Union nurse during the American Civil War (c. 1827 – 1901)

Susan Cox (née Bomberger; c. 1827 – 1901) served as a Union nurse during the American Civil War.

== Early life ==
Susan Cox was born in Hagerstown, Maryland, in 1807. She was the second wife of Isaac "Ike" Cox, a Canadian-American blacksmith, whom she married in 1847 in West Jefferson, Ohio. Her husband served as a member of the 83rd Illinois Infantry during the Civil War. In 1867, Cox and her husband moved to a farm in Johnson County, Nebraska. She had 12 children with him, and became mother to the three children he had from a previous marriage. Only four of her children survived to adulthood. She and her husband were Baptists.

== Participation in the Civil War effort ==
Cox enlisted in October 1862, in Knox County, Illinois. She served with her husband in the 83rd Illinois Infantry Nurse Corps throughout her career as a Civil War Nurse, serving at Fort Henry, Fort Donelson, and Clarksville. Because Cox remained with the same regiment, and spent much of her time with them at Fort Donelson, her experiences were not as varied as the stories of some Civil War nurses. Civil War nurses did much more than change bandages, tend wounds, and dispense medicine. They also passed out supplies, wrote letters for soldiers and read to them, cooked and served meals, and did laundry.

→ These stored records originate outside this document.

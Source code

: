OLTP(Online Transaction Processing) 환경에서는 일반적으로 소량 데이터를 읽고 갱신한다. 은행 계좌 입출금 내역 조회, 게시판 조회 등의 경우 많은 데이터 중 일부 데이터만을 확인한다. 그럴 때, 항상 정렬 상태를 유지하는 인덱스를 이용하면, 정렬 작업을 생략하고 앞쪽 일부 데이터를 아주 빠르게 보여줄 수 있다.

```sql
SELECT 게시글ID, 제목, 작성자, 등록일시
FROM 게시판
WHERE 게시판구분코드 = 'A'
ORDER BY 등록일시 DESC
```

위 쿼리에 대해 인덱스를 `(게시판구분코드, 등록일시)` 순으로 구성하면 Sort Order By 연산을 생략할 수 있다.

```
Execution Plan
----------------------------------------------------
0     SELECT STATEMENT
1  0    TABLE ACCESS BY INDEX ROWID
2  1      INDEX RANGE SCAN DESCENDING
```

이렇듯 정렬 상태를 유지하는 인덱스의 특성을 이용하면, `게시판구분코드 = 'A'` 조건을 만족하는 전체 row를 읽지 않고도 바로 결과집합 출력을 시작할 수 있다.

At Fort Donelson, Cox witnessed daily fight with the enemy. This work exposed Cox to enemy fire and camp life difficulties as she cared for the ailing soldiers. Cox's husband was also part of the infantry; one day, as Cox was following her husband and his company up the Cumberland River, a skirmish broke out. Cox also witnessed a man publicly executed for desertion. After many challenging experiences, Cox's service ended June 1864.

== After the war ==
After the war, Cox stayed at home as a housekeeper, according to an 1880 census. She continued to receive pension for her services in the war. Familiarly known as "Grandma Cox", Susan Cox and her husband lived in Tecumseh, Nebraska, for twenty years until her death in 1901. Her funeral was held in her local Baptist Church and the service was conducted by Rev. T.D. Davis.